SOURCE MATERIAL.
--- START ---

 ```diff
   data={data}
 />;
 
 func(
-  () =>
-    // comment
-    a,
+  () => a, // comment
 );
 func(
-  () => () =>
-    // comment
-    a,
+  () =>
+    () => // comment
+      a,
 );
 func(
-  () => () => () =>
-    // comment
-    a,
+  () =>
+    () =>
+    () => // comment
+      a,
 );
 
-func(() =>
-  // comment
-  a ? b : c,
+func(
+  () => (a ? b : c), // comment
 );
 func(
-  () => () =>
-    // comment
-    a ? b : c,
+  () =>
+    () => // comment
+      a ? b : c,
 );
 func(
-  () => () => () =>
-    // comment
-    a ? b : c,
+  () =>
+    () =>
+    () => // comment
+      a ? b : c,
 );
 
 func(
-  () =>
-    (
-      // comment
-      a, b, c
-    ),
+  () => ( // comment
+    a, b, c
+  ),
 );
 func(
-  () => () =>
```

--- END ---
--- START ---

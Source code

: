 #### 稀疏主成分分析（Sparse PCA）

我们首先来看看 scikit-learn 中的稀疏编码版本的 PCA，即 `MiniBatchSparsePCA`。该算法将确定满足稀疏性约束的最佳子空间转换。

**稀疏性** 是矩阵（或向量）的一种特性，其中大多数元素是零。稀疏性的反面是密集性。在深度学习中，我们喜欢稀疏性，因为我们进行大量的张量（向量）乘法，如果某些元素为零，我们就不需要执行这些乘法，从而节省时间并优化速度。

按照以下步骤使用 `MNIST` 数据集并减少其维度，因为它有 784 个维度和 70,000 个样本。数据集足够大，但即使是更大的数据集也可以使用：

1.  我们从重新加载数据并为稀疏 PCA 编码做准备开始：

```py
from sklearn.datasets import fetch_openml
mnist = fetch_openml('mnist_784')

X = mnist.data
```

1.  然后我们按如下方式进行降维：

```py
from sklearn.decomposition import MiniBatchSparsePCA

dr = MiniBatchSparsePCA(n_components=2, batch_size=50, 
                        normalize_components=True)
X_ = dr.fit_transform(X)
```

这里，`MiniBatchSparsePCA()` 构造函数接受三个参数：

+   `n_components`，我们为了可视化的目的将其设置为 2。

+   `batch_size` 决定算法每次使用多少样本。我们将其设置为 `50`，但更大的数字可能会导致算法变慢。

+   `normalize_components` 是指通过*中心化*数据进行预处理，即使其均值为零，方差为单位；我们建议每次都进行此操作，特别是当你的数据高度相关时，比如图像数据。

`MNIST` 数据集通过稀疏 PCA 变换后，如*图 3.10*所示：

--- END ---

WHAT TO PRODUCE.
How many lines of the entries above contain the word "from"? Give the number alone.

RESULT OF THIS EXERCISE.
2